**Stored data**
== Segment start ==

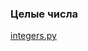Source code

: ### Целые числа

[integers.py](https://github.com/alekseypopkov/python_book/blob/main/Часть1-Основы/Числа/integers.py)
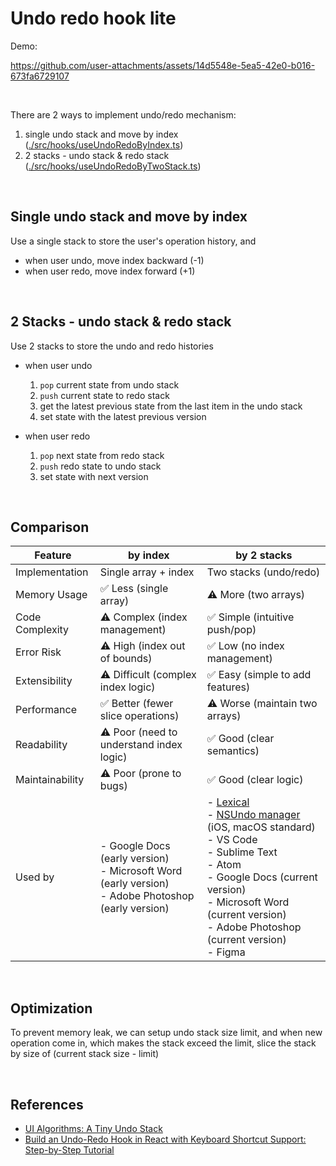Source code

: # Undo redo hook lite

Demo: 

https://github.com/user-attachments/assets/14d5548e-5ea5-42e0-b016-673fa6729107

&nbsp;

There are 2 ways to implement undo/redo mechanism:
1. single undo stack and move by index ([./src/hooks/useUndoRedoByIndex.ts](https://github.com/MechaChen/undo-manager-lite/blob/main/src/hooks/useUndoRedoByIndex.ts))
2. 2 stacks - undo stack & redo stack ([./src/hooks/useUndoRedoByTwoStack.ts](https://github.com/MechaChen/undo-manager-lite/blob/main/src/hooks/useUndoRedoByTwoStack.ts))

&nbsp;

## Single undo stack and move by index
Use a single stack to store the user's operation history, and
- when user undo, move index backward (-1)
- when user redo, move index forward (+1)

&nbsp;

## 2 Stacks - undo stack & redo stack
Use 2 stacks to store the undo and redo histories
- when user undo
  1. `pop` current state from undo stack
  2. `push` current state to redo stack
  3. get the latest previous state from the last item in the undo stack
  4. set state with the latest previous version
 
- when user redo
  1. `pop` next state from redo stack
  2. `push` redo state to undo stack
  3. set state with next version
 
&nbsp;
 
## Comparison

| Feature | by index | by 2 stacks |
|---------|-------------------|----------------------|
| Implementation | Single array + index | Two stacks (undo/redo) |
| Memory Usage | ✅ Less (single array) | ⚠️ More (two arrays) |
| Code Complexity | ⚠️ Complex (index management) | ✅ Simple (intuitive push/pop) |
| Error Risk | ⚠️ High (index out of bounds) | ✅ Low (no index management) |
| Extensibility | ⚠️ Difficult (complex index logic) | ✅ Easy (simple to add features) |
| Performance | ✅ Better (fewer slice operations) | ⚠️ Worse (maintain two arrays) |
| Readability | ⚠️ Poor (need to understand index logic) | ✅ Good (clear semantics) |
| Maintainability | ⚠️ Poor (prone to bugs) | ✅ Good (clear logic) |
| Used by | - Google Docs (early version)<br>- Microsoft Word (early version)<br>- Adobe Photoshop (early version) | - [Lexical](https://github.com/facebook/lexical/blob/main/packages/lexical-history/src/index.ts)<br> - [NSUndo manager](https://developer.apple.com/library/archive/documentation/Cocoa/Conceptual/UndoArchitecture/Articles/RegisteringUndo.html#//apple_ref/doc/uid/20000206-SW2) (iOS, macOS standard) - VS Code<br>- Sublime Text<br>- Atom<br>- Google Docs (current version)<br>- Microsoft Word (current version)<br>- Adobe Photoshop (current version)<br>- Figma |

&nbsp;

## Optimization
To prevent memory leak, we can setup undo stack size limit, and when new operation come in, 
which makes the stack exceed the limit, slice the stack by size of (current stack size - limit)


&nbsp;

## References
- [UI Algorithms: A Tiny Undo Stack](https://blog.julik.nl/2025/03/a-tiny-undo-stack)
- [Build an Undo-Redo Hook in React with Keyboard Shortcut Support: Step-by-Step Tutorial](https://www.youtube.com/watch?v=pR1r-1KGtNU)
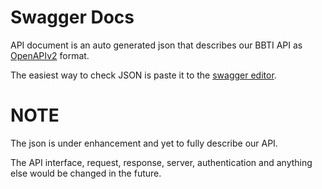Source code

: # Swagger Docs

API document is an auto generated json that describes our BBTI API as [OpenAPIv2](https://swagger.io/specification/v2/) format.

The easiest way to check JSON is paste it to the [swagger editor](https://editor.swagger.io/).

# NOTE

The json is under enhancement and yet to fully describe our API. 

The API interface, request, response, server, authentication and anything else would be changed in the future. 
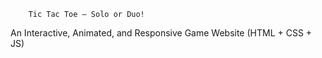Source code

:         Tic Tac Toe – Solo or Duo!

 An Interactive, Animated, and Responsive Game Website (HTML + CSS + JS)
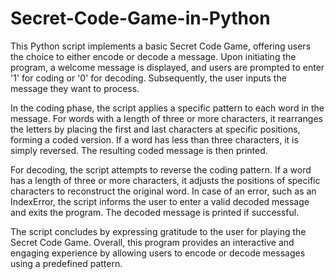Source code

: # Secret-Code-Game-in-Python

This Python script implements a basic Secret Code Game, offering users the choice to either encode or decode a message. Upon initiating the program, a welcome message is displayed, and users are prompted to enter '1' for coding or '0' for decoding. Subsequently, the user inputs the message they want to process.

In the coding phase, the script applies a specific pattern to each word in the message. For words with a length of three or more characters, it rearranges the letters by placing the first and last characters at specific positions, forming a coded version. If a word has less than three characters, it is simply reversed. The resulting coded message is then printed.

For decoding, the script attempts to reverse the coding pattern. If a word has a length of three or more characters, it adjusts the positions of specific characters to reconstruct the original word. In case of an error, such as an IndexError, the script informs the user to enter a valid decoded message and exits the program. The decoded message is printed if successful.

The script concludes by expressing gratitude to the user for playing the Secret Code Game. Overall, this program provides an interactive and engaging experience by allowing users to encode or decode messages using a predefined pattern.
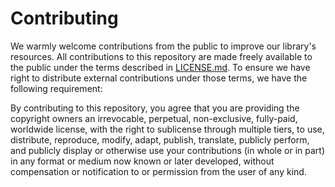 # Contributing

We warmly welcome contributions from the public to improve our library's resources.
All contributions to this repository are made freely available to the public under
the terms described in [LICENSE.md](LICENSE.md). To ensure we have right to distribute
external contributions under those terms, we have the following requirement:

By contributing to this repository, you agree that you are providing the copyright owners
an irrevocable, perpetual, non-exclusive, fully-paid, worldwide license, with the right to
sublicense through multiple tiers, to use, distribute, reproduce, modify, adapt, publish,
translate, publicly perform, and publicly display or otherwise use your contributions
(in whole or in part) in any format or medium now known or later developed, without compensation
or notification to or permission from the user of any kind.
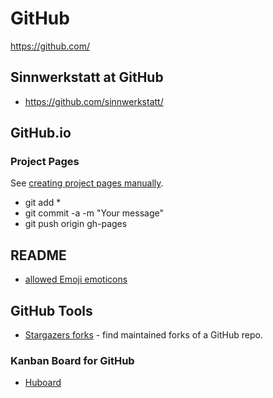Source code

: # GitHub

https://github.com/

##  Sinnwerkstatt at GitHub
* https://github.com/sinnwerkstatt/

##  GitHub.io

### Project Pages
See [creating project pages manually](https://help.github.com/articles/creating-project-pages-manually).
* git add *
* git commit -a -m "Your message"
* git push origin gh-pages

## README
* [allowed Emoji emoticons](http://www.emoji-cheat-sheet.com/)

##  GitHub Tools
* [Stargazers forks](http://forked.yannick.io/) - find maintained forks of a GitHub repo.

### Kanban Board for GitHub
* [Huboard](https://huboard.com)
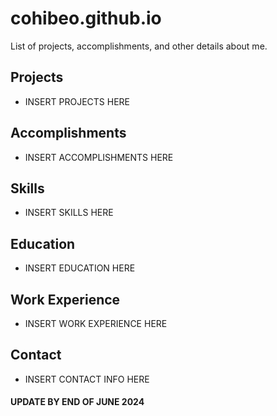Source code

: # cohibeo.github.io
List of projects, accomplishments, and other details about me.

## Projects
- INSERT PROJECTS HERE

## Accomplishments
- INSERT ACCOMPLISHMENTS HERE

## Skills
- INSERT SKILLS HERE

## Education
- INSERT EDUCATION HERE

## Work Experience
- INSERT WORK EXPERIENCE HERE

## Contact
- INSERT CONTACT INFO HERE



#### UPDATE BY END OF JUNE 2024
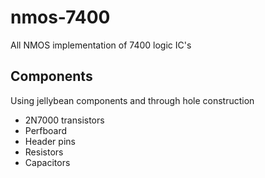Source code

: # nmos-7400
All NMOS implementation of 7400 logic IC's


## Components
Using jellybean components and through hole construction
- 2N7000 transistors
- Perfboard
- Header pins
- Resistors
- Capacitors

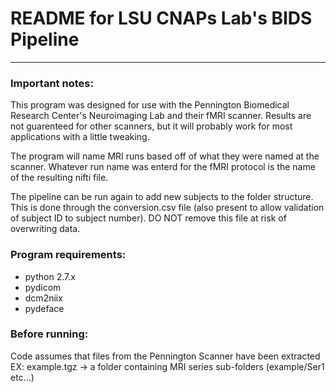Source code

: # README for LSU CNAPs Lab's BIDS Pipeline
------------------------------------------------------------------------------------------------------------------------
### Important notes:

This program was designed for use with the Pennington Biomedical Research Center's Neuroimaging Lab and their fMRI scanner. Results are not guarenteed for other scanners, but it will probably work for most applications with a little tweaking.

The program will name MRI runs based off of what they were named at the scanner. Whatever run name was enterd for the fMRI protocol is the name of the resulting nifti file.

The pipeline can be run again to add new subjects to the folder structure. This is done through the conversion.csv file (also present to allow validation of subject ID to subject number). DO NOT remove this file at risk of overwriting data. 

### Program requirements:
* python 2.7.x
* pydicom
* dcm2niix
* pydeface

### Before running:
Code assumes that files from the Pennington Scanner have been extracted
EX: example.tgz -> a folder containing MRI series sub-folders (example/Ser1 etc...)
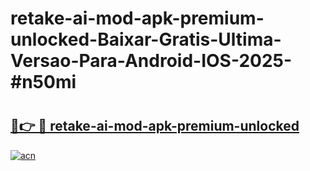 # retake-ai-mod-apk-premium-unlocked-Baixar-Gratis-Ultima-Versao-Para-Android-IOS-2025-#n50mi

# <h2><a href="https://ainizakaria.my?title=retake-ai-mod-apk-premium-unlocked&ref=25M">🔗👉 🔴 retake-ai-mod-apk-premium-unlocked</a></h2>

[![acn](https://github.com/user-attachments/assets/0f9c940e-d8b0-45ae-aac7-cd30a18b3e1c)](https://ainizakaria.my?title=retake-ai-mod-apk-premium-unlocked&ref=25M)

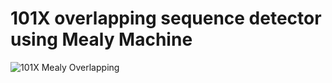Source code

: # 101X overlapping sequence detector using Mealy Machine


![101X Mealy Overlapping](https://github.com/VenuPabbuleti/IMPLEMENTATION-OF-FINITE-STATE-MACHINES-BY-SEQUENCE-DETECTORS-USING-VERILOG/assets/117000362/71341b3a-4833-4997-b0d7-98ef973d3965)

== Segment end ==

**PROBLEM DESCRIPTION**
Give again, please, precisely the lines that begin the records and run through the line with "to redo stack" in it, keeping both end lines and dropping any pictures.

**WRITTEN SOLUTION**
Source code

: ### Целые числа

[integers.py](https://github.com/alekseypopkov/python_book/blob/main/Часть1-Основы/Числа/integers.py)
Source code

: # Undo redo hook lite

Demo: 

https://github.com/user-attachments/assets/14d5548e-5ea5-42e0-b016-673fa6729107

&nbsp;

There are 2 ways to implement undo/redo mechanism:
1. single undo stack and move by index ([./src/hooks/useUndoRedoByIndex.ts](https://github.com/MechaChen/undo-manager-lite/blob/main/src/hooks/useUndoRedoByIndex.ts))
2. 2 stacks - undo stack & redo stack ([./src/hooks/useUndoRedoByTwoStack.ts](https://github.com/MechaChen/undo-manager-lite/blob/main/src/hooks/useUndoRedoByTwoStack.ts))

&nbsp;

## Single undo stack and move by index
Use a single stack to store the user's operation history, and
- when user undo, move index backward (-1)
- when user redo, move index forward (+1)

&nbsp;

## 2 Stacks - undo stack & redo stack
Use 2 stacks to store the undo and redo histories
- when user undo
  1. `pop` current state from undo stack
  2. `push` current state to redo stack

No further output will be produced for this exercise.